Theorem $25$ (Convergence for random variables with bounded moment) Let ${X_1,X_2,\dots}$ be scalar random variables which converge almost surely to a limit ${X}$. Suppose there is ${\varepsilon>0}$ and ${M>0}$ such that ${{\bf E} |X_n|^{1+\varepsilon} \leq M}$ for all ${n}$. Then

$\displaystyle \lim_{n \rightarrow \infty} {\bf E} X_n = {\bf E} X$.

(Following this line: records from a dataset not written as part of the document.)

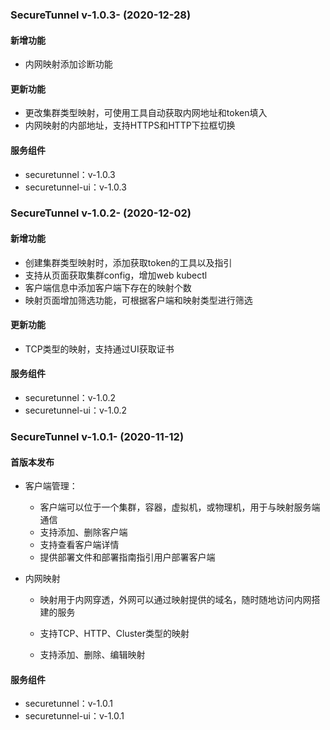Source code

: ### SecureTunnel v-1.0.3- (2020-12-28)

#### 新增功能

 - 内网映射添加诊断功能

#### 更新功能

 - 更改集群类型映射，可使用工具自动获取内网地址和token填入
 - 内网映射的内部地址，支持HTTPS和HTTP下拉框切换


#### 服务组件

- securetunnel：v-1.0.3
- securetunnel-ui：v-1.0.3



### SecureTunnel v-1.0.2- (2020-12-02)

#### 新增功能

 - 创建集群类型映射时，添加获取token的工具以及指引
 - 支持从页面获取集群config，增加web kubectl
 - 客户端信息中添加客户端下存在的映射个数
 - 映射页面增加筛选功能，可根据客户端和映射类型进行筛选


#### 更新功能

 - TCP类型的映射，支持通过UI获取证书


#### 服务组件

- securetunnel：v-1.0.2
- securetunnel-ui：v-1.0.2



### SecureTunnel v-1.0.1- (2020-11-12)

#### 首版本发布

- 客户端管理：

  - 客户端可以位于一个集群，容器，虚拟机，或物理机，用于与映射服务端通信
  - 支持添加、删除客户端
  - 支持查看客户端详情
  - 提供部署文件和部署指南指引用户部署客户端

- 内网映射

  - 映射用于内网穿透，外网可以通过映射提供的域名，随时随地访问内网搭建的服务

  - 支持TCP、HTTP、Cluster类型的映射

  - 支持添加、删除、编辑映射

#### 服务组件

- securetunnel：v-1.0.1
- securetunnel-ui：v-1.0.1
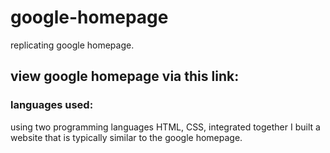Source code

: # google-homepage
replicating google homepage.

## view google homepage via this link: 


### languages used:
using two programming languages HTML, CSS, integrated together I built a website that is typically similar to the google homepage.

Proof: By taking real and imaginary parts we may assume that the ${X_n}$ (and hence ${X}$) are real-valued. For any natural number {m}, let ${X_n^{[m]}}$ denote the truncation ${X_n^{[m]} := \max(\min(X_n,m),-m)}$ of ${X_n}$ to the interval ${[-m,m]}$, and similarly define ${X^{[m]} := \max(\min(X,m),-m)}$. Then ${X_n^{[m]}}$ converges pointwise to ${X^{[m]}}$, and hence by the bounded convergence theorem

$\displaystyle \lim_{n \rightarrow \infty} {\bf E} X_n^{[m]} = {\bf E} X^{[m]}$.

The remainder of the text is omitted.